Problem to solve - Your job is to copy every line in the material containing the word "xspace".

Material provided -
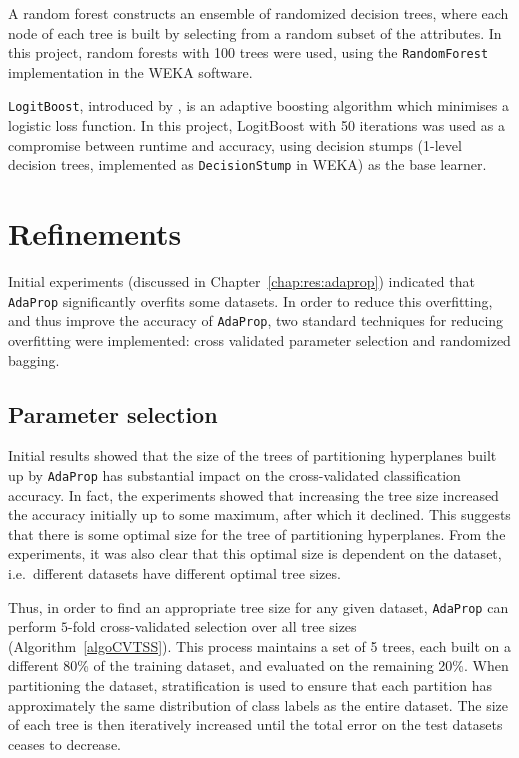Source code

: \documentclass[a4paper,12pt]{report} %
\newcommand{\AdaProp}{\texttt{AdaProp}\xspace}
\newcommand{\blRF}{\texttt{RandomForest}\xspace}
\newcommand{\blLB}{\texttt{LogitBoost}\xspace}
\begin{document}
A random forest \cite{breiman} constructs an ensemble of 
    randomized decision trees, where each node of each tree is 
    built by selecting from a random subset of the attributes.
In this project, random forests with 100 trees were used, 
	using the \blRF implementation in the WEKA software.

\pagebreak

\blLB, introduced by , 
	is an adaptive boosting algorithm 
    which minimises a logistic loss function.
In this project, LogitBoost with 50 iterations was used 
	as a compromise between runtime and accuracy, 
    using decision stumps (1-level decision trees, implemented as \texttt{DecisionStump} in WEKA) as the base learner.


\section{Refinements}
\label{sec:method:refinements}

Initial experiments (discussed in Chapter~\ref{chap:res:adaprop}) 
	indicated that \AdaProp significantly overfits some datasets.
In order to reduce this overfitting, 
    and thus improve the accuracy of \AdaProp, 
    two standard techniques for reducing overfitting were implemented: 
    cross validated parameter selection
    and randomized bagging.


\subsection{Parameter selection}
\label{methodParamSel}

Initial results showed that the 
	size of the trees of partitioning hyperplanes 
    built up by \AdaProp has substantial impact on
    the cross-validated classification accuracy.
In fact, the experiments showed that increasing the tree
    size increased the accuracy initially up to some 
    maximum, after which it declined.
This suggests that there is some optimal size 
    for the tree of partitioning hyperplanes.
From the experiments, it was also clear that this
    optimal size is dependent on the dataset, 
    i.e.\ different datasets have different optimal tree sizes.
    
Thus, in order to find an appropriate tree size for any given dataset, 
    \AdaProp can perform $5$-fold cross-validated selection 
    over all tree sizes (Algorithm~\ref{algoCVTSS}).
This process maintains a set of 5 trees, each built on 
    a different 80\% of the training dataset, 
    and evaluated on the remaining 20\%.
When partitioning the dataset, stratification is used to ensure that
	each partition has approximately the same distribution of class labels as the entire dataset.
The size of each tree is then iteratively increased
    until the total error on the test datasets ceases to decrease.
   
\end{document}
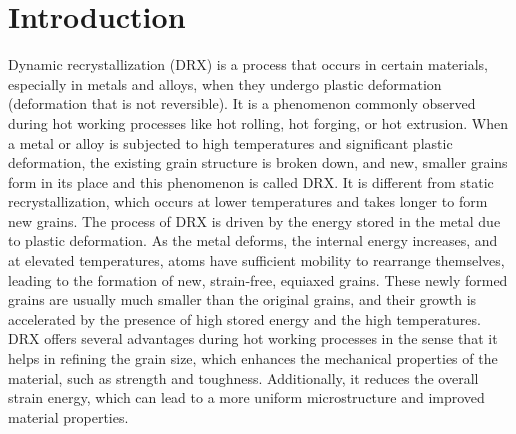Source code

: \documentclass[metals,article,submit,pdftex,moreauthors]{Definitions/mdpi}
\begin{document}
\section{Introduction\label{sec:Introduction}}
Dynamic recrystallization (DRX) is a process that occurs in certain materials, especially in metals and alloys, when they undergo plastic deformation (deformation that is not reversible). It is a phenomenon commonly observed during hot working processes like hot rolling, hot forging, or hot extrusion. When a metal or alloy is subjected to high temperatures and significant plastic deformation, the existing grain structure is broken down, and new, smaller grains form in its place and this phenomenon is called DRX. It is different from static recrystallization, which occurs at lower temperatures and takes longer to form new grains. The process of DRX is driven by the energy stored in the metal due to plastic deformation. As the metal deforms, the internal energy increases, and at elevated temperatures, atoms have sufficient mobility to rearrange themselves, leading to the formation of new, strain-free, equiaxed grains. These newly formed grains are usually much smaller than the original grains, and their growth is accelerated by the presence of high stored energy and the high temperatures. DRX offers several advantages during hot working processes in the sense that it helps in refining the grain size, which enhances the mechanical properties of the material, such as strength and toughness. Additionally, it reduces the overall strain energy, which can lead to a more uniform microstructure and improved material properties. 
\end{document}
* * *
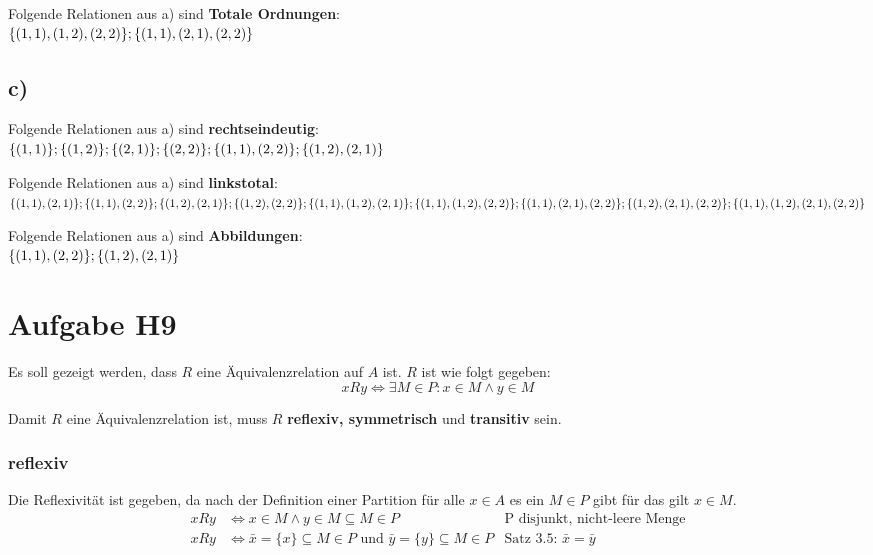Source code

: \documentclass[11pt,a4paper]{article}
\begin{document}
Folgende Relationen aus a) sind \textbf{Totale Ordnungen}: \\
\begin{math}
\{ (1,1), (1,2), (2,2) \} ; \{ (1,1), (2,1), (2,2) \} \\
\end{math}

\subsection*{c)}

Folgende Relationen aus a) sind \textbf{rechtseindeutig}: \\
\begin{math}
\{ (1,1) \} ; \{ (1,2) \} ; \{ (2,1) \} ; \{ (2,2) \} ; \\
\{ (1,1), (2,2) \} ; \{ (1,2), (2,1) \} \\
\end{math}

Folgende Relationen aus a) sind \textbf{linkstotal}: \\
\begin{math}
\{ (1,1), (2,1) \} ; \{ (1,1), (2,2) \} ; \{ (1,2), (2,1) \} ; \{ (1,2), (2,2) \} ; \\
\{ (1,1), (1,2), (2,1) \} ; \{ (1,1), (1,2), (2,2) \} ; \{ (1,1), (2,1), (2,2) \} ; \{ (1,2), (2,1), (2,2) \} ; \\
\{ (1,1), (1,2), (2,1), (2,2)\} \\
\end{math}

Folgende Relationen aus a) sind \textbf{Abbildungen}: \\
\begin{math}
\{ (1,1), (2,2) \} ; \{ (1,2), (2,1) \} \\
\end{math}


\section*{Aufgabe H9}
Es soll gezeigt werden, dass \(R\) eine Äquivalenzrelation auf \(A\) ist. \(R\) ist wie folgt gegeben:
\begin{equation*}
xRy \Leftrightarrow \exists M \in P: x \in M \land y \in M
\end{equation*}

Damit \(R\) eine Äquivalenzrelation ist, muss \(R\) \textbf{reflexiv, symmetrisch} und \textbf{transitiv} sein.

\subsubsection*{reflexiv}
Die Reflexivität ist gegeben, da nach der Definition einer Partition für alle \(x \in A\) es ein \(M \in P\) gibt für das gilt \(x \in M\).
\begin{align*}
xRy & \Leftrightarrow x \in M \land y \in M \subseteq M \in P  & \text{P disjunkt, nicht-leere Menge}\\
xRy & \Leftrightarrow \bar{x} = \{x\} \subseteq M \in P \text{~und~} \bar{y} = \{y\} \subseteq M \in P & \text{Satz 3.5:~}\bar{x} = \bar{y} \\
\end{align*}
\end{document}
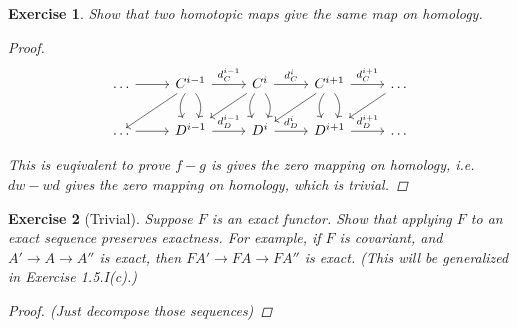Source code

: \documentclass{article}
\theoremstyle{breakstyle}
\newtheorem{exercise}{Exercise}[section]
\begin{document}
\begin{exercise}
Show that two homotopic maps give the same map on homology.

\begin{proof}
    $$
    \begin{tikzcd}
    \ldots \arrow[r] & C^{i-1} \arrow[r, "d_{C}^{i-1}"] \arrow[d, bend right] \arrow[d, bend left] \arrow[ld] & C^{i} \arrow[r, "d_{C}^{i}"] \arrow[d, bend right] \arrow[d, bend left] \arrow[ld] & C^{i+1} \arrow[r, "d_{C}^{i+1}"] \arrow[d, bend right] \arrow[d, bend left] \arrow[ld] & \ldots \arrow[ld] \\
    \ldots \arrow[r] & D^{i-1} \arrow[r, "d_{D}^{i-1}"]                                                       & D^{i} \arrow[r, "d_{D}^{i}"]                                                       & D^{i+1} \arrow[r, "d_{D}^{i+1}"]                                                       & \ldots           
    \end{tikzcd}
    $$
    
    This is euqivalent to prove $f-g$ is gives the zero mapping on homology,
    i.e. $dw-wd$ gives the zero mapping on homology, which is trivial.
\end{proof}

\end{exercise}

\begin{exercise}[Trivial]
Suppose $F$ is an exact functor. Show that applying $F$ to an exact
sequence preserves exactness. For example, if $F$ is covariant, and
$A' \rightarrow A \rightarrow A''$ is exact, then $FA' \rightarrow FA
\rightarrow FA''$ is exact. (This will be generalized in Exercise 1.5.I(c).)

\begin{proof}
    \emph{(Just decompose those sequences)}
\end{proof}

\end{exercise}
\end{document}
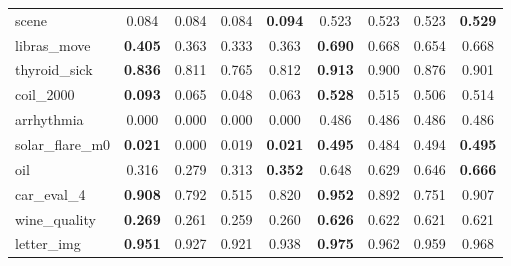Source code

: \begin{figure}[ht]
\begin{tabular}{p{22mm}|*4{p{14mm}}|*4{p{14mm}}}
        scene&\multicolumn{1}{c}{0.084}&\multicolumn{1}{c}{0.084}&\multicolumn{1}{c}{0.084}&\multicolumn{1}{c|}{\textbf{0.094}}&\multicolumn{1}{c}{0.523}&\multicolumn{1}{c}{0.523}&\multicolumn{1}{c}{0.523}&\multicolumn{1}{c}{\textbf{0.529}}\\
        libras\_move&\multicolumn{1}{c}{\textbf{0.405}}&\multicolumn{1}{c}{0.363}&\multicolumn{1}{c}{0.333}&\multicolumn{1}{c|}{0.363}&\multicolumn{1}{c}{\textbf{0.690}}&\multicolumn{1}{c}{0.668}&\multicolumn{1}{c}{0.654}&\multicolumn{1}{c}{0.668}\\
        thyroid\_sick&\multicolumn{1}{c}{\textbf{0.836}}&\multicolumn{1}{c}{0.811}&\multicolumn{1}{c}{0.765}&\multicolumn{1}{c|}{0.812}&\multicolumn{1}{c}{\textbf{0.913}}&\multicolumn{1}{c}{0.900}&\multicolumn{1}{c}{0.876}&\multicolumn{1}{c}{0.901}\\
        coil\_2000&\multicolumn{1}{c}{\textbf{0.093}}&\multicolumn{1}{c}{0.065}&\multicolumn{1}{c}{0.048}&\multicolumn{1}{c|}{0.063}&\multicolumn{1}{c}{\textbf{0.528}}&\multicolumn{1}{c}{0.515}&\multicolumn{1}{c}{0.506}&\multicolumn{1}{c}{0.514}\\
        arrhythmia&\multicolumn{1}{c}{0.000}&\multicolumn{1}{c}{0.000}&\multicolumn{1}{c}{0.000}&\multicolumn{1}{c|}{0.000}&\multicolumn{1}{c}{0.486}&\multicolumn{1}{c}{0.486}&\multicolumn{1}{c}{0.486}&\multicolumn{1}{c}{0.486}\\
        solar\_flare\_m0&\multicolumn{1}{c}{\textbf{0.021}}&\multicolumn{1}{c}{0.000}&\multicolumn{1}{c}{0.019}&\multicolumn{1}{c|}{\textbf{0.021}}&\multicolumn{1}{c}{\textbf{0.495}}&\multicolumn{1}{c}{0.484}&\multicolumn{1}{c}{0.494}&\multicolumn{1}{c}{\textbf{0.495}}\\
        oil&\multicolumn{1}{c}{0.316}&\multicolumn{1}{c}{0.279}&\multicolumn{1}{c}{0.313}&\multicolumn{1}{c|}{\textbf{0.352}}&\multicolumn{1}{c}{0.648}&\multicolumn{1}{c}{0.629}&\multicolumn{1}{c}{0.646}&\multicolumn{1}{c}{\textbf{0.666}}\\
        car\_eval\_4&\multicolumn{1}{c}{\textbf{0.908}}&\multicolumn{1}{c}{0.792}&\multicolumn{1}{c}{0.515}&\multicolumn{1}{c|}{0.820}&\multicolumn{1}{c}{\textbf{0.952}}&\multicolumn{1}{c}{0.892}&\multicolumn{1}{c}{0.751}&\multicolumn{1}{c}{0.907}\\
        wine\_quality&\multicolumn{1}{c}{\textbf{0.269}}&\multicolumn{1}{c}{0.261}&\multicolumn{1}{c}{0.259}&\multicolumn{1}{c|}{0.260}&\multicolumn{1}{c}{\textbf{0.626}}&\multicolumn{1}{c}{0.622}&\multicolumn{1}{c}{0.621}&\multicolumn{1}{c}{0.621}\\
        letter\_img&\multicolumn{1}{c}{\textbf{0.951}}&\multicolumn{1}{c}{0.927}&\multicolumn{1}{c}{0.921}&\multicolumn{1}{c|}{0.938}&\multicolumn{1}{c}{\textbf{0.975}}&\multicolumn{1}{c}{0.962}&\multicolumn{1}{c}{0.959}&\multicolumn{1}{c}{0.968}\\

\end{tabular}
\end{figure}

Finished task -
\newcommand{\AdaProp}{\texttt{AdaProp}\xspace}
\newcommand{\blRF}{\texttt{RandomForest}\xspace}
\newcommand{\blLB}{\texttt{LogitBoost}\xspace}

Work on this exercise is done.